Just as God had sent Jesus into the world to proclaim His good news that the world could be saved, Jesus was sending His disciples into the world to spread the same good news.

(19) "And for their sakes, I sanctify Myself, that they also might be sanctified through the truth."

Jesus had no need for sanctification because He had no sin, but by this He meant that He consecrated Himself exclusively for the service of God.  This was His example for His disciples that they might also be sanctified through the truth in God.

(20) "Neither pray I for these alone, but for them also who shall believe in Me through their word."

Jesus prayed these things not just for His disciples, but for all followers who would come to believe in Christ through the preaching of His disciples.

(21) "That they all may be one, as You, Father, in Me, and I in You, that they also may be one in Us, that the world may believe that You have sent Me."

Jesus prayed that all His followers, including those who came through the teaching of His disciples, would be in unity, one unit of brotherhood in Christ.  They should be one in the same love and purpose of God and of Jesus, who was God's plan for the salvation of man, and that the world may come to believe that God had indeed sent Jesus to save the world.

(22) "And the glory which You gave Me I have given them, that they may be one, even as We are one."

The honor which the Father gave to Jesus on earth Jesus bestowed on His followers.  The glory of Jesus shines in the children of God.  By sending Jesus into the world, God provided a single way for His people to be cleansed of their sins and able to approach Him.  By this, they became one, a unified Christian bride of Christ.  There would be unity of faith and purpose in Jesus's followers as there was unity of purpose in God and Jesus.

(23) "I in them, and You in Me, that they may be made perfect in one, and that the world may know that You have sent Me and have loved them as You have loved Me."

Jesus dwelled within His followers by His spirit and by His Word, and by His Gospel message and His sacrifice, they could be made perfect in the sight of God.  They would act as one Christian unit following Christ so that the world would know Jesus had been sent by God to make disciples of men, and that God loved them.  Jesus provided atonement for people to be able to approach God and be in His presence and be loved by Him in the way that Jesus in His perfection could be in God's presence and loved by Him.  

(24) "Father, I want that they also whom You have given Me, be with Me where I am, that they may behold My glory which You have given Me, for You loved Me before the foundation of the world."

Jesus desired that His followers whom God had sent to Him to be made "perfect" by Jesus's sacrifice, be with Him in heaven, able to see Jesus as He truly is in all His glory.  Jesus, as God, always had that glory before the world was formed but His followers had only seen Jesus the man.  God would return Him to His glory in heaven and He desired that His followers be with Him there.

(25) "O righteous Father, the world has not known You, but I have known You, and these have known that You have sent Me. (26) And I have declared to them Your name and will declare, that the love with which You have loved Me may be in them, and I in them."

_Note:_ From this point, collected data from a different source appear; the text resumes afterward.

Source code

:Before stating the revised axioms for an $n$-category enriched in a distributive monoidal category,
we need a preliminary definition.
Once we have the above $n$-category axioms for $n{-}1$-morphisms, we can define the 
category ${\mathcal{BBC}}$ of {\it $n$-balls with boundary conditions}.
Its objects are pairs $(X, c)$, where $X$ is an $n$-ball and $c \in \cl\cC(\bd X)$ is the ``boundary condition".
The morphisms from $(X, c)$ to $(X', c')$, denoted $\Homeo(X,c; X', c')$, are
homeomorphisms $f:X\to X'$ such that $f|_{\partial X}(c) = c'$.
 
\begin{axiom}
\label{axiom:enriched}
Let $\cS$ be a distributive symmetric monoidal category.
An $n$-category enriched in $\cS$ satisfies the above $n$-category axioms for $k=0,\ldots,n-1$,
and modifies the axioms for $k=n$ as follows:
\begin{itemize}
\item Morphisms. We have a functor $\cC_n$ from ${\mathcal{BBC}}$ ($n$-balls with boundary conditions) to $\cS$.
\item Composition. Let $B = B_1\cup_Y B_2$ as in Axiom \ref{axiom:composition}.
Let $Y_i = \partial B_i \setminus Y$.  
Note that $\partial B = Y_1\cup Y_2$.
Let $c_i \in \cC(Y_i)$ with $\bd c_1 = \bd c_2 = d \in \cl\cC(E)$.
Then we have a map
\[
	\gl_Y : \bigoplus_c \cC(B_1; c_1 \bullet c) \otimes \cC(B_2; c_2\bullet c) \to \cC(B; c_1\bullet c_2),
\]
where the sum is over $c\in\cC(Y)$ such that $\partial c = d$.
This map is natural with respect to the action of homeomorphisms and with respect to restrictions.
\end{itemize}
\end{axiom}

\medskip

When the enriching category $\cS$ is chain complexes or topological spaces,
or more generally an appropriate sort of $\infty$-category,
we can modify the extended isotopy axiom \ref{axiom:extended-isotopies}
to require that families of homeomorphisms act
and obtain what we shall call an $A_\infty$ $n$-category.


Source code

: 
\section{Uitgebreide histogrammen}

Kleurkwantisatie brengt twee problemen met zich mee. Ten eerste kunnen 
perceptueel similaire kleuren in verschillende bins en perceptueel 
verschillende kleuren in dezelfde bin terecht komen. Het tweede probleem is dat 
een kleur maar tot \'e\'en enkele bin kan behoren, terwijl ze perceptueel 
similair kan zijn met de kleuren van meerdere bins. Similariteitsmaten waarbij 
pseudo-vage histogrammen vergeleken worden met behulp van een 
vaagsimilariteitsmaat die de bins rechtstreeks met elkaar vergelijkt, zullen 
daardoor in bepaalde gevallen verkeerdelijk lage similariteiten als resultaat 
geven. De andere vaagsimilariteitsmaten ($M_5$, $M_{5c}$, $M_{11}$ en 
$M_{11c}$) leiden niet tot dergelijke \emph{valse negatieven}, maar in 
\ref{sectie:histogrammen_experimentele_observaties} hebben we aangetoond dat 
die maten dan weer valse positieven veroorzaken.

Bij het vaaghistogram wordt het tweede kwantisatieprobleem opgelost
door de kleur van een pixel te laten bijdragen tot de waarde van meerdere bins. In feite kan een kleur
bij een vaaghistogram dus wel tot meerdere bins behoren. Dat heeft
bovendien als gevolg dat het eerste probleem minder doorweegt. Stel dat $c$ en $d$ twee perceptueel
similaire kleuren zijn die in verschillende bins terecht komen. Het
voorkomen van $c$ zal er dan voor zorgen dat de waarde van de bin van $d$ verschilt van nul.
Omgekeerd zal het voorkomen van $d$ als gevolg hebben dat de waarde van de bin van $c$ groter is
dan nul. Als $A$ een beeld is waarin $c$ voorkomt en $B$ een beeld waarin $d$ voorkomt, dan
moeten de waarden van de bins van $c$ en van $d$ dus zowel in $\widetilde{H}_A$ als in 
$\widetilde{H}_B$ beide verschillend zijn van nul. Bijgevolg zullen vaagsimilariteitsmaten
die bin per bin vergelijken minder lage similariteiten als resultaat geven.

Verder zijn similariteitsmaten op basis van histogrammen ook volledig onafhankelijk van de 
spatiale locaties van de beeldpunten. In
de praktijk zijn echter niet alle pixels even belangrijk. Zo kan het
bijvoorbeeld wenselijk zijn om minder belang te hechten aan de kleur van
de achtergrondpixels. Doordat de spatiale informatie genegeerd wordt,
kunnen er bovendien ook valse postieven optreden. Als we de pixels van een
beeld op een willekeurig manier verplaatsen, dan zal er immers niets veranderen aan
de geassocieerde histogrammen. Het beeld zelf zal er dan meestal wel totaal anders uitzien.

Jesus lamented that the world had not known the Father, but of course He knew Him intimately, and He had taught His followers by His words and His actions the nature of God, and He would continue to guide them by the Spirit of truth, that they might be united to God and loved by Him because of an indwelling Savior.

Jesus's beautiful prayer in this chapter is a perfect model for our prayers.  He shows the utmost reverence for God and the tenderest love for man.  I can't help but contrast it to the prayers of the name it and claim it Word of Faith bunch who belligerently declare that they know God's will and demand it.  The only one who ever truly knew God's will was Jesus, and see how humbly He prayed with great respect and reverence.  It's true that Jesus made a way for us to be able to approach God, but we should always remember how holy and almighty and perfect He is, and what an unbelievable and undeserving gift it is that we even be allowed to ask of Him.  But God so loved the world that He gave us Jesus so that we could commune with Him again.